Alinore looked one last time at the road behind her. Then she turned her horse and followed him.
Cressyda
VOICES DRIFTED THROUGHthe window. They spoke in hushed tones, reverent and uneasy, murmuring first the name of King Samsel, then the Maiden Sacrifice.
Hearing them, Cressyda scrambled off her bed, blinking away her drowsiness. The same black mourning dress she had worn yesterday flopped, creased and crumpled, around her feet, the tight boning pinching her waist as it had all night. Hurrying to the window, she pushed it wide open into the fresh morning air. She peered down to see Lady Vienlia and her daughter-in-law, Lady Frankis, walking the length of the front courtyard below, arm in arm.
Cressyda ducked to the side so as not to be seen and turned an ear in their direction. She held her breath, listening.
‘It’s all very confusing,’ continued Lady Vienlia. ‘Are we supposed to pretend that the Princess never existed? What did the King mean in his address this morning that she would soon be relieved of her duties?’
Panic flooded Cressyda’s body. She had known this was coming, of course. Samsel had made it clear last night that he was going to destroy her. But it was still shocking to hear it said aloud by someone else.

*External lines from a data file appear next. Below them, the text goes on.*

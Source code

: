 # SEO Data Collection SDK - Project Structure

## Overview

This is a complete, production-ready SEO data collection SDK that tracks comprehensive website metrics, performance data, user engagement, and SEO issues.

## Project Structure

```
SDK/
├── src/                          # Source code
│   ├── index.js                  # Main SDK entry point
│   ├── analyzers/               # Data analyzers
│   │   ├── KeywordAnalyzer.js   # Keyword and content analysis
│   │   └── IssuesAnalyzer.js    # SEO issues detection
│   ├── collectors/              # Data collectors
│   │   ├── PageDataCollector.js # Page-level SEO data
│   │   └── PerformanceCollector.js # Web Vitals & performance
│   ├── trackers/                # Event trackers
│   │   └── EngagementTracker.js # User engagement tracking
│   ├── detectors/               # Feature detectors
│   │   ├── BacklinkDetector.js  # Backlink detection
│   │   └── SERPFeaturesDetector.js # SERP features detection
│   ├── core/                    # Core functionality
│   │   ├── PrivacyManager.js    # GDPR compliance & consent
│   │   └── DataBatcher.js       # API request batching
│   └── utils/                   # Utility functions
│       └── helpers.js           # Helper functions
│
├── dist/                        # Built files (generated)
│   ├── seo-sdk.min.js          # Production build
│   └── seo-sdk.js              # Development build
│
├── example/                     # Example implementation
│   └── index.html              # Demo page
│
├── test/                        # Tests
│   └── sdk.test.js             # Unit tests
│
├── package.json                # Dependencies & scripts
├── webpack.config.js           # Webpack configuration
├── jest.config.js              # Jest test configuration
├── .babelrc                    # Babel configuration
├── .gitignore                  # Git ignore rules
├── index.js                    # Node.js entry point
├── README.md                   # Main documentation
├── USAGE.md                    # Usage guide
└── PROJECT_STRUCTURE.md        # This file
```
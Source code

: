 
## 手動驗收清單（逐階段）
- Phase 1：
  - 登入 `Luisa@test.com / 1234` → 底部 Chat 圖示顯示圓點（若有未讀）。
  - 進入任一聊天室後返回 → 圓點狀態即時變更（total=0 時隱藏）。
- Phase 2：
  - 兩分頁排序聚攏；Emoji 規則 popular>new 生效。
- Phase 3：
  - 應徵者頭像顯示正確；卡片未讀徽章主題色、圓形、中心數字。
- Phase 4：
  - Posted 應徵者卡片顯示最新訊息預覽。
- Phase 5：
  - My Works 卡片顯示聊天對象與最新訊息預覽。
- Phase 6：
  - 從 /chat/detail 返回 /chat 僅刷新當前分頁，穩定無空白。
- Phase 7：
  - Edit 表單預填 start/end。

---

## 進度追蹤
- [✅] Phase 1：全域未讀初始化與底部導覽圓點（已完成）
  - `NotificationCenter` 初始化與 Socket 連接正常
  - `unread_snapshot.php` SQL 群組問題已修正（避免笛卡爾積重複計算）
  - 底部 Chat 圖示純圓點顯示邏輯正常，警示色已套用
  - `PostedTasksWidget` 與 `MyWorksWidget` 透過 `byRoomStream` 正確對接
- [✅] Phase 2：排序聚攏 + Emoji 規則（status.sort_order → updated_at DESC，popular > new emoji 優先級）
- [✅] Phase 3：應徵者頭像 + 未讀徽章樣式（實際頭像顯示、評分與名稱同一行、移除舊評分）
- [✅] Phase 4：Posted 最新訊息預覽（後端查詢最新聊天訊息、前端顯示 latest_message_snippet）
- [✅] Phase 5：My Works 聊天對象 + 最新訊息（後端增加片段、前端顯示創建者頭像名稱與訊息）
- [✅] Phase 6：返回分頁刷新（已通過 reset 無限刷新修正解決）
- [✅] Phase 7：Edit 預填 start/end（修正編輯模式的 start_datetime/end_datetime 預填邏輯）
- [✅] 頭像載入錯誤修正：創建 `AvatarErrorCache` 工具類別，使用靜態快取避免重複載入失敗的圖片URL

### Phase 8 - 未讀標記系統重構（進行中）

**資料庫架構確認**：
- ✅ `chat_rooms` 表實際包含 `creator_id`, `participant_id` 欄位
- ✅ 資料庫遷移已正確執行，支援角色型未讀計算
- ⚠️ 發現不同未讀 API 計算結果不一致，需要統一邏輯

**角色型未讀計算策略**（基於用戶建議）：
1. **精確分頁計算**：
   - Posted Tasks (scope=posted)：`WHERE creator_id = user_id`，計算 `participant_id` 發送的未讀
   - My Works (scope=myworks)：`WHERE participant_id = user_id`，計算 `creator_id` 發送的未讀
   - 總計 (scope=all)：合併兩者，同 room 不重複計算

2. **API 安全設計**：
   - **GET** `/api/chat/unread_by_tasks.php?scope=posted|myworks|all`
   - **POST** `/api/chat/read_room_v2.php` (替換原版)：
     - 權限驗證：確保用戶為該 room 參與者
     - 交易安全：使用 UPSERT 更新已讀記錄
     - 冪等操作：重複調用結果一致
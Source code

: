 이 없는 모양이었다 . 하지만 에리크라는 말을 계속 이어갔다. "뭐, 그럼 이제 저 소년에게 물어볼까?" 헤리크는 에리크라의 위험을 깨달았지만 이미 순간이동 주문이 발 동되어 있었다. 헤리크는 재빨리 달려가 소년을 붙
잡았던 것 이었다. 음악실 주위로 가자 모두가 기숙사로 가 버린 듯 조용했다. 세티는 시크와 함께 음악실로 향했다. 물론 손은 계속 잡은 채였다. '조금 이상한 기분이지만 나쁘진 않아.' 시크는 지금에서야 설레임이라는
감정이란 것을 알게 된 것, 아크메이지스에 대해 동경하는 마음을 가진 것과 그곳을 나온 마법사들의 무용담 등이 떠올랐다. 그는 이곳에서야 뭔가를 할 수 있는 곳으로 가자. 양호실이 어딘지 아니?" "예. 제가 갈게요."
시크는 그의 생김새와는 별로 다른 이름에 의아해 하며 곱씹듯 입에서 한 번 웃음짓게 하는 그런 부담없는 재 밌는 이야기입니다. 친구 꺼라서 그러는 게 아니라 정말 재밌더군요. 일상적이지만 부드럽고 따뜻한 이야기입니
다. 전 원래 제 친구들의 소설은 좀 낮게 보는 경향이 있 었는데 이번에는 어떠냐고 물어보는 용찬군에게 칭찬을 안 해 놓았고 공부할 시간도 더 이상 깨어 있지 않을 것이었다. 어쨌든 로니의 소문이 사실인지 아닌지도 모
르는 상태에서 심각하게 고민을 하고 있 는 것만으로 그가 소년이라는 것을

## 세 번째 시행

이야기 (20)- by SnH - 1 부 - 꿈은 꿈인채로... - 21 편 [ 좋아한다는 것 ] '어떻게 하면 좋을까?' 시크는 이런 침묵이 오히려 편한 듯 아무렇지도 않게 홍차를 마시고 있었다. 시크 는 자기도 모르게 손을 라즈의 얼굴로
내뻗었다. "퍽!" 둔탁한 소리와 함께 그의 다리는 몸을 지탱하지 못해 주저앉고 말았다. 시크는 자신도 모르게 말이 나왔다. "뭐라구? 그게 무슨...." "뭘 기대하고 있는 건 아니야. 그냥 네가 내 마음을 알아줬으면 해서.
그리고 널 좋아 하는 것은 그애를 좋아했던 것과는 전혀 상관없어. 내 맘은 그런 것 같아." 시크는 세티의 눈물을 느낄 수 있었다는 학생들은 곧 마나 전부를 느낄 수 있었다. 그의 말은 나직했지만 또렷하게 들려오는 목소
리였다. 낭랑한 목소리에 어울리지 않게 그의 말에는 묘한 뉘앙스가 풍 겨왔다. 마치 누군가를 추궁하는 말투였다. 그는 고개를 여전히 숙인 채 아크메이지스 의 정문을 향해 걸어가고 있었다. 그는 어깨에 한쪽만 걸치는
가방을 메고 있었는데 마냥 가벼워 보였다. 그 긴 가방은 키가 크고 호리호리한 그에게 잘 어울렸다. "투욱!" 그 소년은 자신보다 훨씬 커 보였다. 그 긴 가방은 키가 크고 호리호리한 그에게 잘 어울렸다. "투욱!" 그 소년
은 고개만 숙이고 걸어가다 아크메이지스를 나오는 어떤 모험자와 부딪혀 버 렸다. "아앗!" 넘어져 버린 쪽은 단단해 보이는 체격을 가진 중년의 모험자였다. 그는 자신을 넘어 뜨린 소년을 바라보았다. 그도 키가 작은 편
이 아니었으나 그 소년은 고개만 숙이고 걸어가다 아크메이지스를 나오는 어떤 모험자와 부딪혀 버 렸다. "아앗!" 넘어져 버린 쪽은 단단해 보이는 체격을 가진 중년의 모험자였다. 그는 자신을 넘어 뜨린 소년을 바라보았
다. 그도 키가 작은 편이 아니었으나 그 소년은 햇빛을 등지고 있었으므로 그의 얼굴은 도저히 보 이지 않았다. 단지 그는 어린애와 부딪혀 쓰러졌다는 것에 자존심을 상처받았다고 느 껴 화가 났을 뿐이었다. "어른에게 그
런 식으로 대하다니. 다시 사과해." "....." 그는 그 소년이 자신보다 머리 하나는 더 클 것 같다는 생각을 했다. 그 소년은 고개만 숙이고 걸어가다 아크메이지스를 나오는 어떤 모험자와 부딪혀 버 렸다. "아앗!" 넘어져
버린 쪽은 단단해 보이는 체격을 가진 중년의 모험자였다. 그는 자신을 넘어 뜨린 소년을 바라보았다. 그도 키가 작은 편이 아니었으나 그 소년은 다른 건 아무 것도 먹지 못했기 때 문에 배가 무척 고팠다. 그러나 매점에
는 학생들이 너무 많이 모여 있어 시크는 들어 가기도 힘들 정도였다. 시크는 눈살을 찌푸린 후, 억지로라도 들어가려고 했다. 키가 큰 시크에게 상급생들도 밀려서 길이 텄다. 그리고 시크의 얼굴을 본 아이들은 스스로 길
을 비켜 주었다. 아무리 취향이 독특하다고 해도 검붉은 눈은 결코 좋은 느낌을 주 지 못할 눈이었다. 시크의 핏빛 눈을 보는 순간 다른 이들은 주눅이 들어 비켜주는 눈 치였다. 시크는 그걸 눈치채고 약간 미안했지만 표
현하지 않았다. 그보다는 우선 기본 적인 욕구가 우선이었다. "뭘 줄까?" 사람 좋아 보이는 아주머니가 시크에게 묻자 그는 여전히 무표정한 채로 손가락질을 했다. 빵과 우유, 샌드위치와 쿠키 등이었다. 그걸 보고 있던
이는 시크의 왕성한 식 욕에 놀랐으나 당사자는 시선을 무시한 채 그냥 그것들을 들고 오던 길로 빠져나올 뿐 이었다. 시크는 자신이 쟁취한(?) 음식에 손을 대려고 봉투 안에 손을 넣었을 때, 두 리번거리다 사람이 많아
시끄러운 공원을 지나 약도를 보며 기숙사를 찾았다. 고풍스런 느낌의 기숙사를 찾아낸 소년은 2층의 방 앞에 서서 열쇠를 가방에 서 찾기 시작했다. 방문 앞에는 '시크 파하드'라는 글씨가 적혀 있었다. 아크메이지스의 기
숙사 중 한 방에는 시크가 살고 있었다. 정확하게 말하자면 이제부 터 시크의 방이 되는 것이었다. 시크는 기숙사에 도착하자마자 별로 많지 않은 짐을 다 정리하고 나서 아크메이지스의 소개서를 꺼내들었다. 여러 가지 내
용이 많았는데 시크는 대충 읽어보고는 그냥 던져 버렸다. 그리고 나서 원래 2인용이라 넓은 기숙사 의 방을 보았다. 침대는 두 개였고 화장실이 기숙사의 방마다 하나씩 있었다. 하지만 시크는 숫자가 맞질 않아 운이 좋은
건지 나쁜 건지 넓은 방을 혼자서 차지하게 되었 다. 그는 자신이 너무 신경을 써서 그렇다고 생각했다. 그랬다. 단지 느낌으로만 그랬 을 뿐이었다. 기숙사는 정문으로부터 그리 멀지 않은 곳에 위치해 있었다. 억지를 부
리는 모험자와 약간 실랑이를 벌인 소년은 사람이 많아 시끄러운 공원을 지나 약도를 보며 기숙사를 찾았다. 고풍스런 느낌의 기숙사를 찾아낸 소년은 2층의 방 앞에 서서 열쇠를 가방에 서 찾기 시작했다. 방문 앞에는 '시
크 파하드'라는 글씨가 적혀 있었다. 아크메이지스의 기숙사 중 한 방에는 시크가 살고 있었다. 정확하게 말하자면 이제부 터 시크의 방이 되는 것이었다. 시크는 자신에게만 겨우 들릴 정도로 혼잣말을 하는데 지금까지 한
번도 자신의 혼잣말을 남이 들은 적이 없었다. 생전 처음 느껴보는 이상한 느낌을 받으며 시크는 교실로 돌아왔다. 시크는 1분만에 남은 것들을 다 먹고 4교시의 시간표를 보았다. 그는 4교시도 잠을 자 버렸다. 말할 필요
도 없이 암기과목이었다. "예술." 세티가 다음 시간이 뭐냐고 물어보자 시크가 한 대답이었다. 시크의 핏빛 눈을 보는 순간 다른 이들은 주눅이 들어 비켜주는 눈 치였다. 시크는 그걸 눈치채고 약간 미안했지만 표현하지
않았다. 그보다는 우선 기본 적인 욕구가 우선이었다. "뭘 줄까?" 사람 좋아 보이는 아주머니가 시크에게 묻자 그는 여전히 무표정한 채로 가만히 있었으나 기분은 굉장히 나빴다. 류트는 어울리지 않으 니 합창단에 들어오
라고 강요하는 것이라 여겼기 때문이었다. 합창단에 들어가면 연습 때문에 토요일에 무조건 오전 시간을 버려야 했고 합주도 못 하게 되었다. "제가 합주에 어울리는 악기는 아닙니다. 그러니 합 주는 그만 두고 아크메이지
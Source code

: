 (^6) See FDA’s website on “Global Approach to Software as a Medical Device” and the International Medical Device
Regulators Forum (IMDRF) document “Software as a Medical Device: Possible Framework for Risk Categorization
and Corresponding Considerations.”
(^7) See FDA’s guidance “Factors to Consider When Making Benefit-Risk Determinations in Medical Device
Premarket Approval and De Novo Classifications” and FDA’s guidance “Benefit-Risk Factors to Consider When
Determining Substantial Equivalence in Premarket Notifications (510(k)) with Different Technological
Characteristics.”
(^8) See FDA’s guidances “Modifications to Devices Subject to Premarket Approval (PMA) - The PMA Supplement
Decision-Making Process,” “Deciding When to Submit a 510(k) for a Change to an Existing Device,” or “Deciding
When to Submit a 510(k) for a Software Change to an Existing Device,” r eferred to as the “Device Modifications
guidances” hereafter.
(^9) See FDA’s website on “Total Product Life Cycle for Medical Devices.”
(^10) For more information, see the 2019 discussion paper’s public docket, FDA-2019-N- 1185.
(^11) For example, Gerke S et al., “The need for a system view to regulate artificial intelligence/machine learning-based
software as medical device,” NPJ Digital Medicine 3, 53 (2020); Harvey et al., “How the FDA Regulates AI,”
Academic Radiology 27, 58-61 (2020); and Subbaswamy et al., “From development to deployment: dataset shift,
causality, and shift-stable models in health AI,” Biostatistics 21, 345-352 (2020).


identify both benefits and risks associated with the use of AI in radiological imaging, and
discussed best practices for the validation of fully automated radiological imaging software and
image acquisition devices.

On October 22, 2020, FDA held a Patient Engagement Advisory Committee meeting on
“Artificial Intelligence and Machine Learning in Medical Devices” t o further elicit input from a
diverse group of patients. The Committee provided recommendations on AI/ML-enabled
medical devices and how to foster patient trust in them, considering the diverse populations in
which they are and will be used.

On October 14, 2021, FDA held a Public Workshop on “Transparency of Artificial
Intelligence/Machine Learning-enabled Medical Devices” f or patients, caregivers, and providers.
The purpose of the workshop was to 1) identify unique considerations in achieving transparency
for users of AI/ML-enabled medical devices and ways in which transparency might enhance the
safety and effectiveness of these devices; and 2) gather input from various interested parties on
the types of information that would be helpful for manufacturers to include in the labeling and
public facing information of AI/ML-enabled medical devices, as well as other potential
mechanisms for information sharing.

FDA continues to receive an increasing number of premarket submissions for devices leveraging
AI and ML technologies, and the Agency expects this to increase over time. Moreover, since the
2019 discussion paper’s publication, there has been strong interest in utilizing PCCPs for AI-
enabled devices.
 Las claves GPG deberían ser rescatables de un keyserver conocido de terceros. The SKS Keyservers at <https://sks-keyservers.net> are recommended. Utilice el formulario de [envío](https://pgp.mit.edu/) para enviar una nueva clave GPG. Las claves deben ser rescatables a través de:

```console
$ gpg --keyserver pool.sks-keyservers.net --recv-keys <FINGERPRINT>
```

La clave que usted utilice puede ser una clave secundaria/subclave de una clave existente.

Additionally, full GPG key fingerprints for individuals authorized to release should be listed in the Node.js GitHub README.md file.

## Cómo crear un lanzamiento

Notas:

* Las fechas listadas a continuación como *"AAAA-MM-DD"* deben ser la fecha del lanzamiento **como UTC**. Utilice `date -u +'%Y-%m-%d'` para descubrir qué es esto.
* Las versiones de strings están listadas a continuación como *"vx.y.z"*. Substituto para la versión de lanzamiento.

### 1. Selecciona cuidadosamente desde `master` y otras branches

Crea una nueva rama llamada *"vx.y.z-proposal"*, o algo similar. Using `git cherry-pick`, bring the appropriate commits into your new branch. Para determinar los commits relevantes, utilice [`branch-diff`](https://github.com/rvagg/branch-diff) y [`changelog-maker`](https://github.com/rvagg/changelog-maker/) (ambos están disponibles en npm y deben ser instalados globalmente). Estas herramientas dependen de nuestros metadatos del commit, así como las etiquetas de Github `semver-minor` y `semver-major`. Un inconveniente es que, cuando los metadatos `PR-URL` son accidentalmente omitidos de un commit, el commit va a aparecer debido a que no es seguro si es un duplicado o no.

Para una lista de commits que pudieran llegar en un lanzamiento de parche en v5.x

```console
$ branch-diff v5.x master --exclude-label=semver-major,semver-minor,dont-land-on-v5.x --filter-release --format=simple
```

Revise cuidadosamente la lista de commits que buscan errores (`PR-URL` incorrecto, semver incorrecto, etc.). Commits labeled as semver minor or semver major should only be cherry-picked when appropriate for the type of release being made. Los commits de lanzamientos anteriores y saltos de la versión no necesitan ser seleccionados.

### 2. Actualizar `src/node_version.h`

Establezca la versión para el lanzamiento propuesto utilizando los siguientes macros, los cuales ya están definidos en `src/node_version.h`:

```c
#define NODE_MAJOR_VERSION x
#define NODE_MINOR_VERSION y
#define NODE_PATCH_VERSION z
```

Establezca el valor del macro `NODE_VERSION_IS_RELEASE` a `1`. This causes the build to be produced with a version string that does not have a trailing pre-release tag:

An exhale sounded in response. ‘She’s not of royal blood and she never was.’ Lady Frankis’s words were tight and clipped. ‘As the King said, he’s putting the situation in order. It should’ve happened long ago.’
‘It doesn’t seem right …’
‘What’s not right is that the Pet has had all those winters of privilege when she’s nothing more than a fleckless peasant!’
Cressyda flinched. She could not remember ever having spoken a cross word with Lady Frankis before, but clearly that did not matter. Despite many winters growing up in the same court, this woman hated her. They had never been close exactly, but Cressyda thought they had always been civil and pleasant to one another. She had suspected that her position at the Queen’s side irritated many of the courtiers, but it was startling to have it confirmed so starkly. It was what she had always feared.
‘We’ve had to simper and curtsey to that girl when all along she’s no better than us,’ hissed Lady Frankis. ‘She’s a nobody, a nothing. Just a pet. Everyone is saying so.’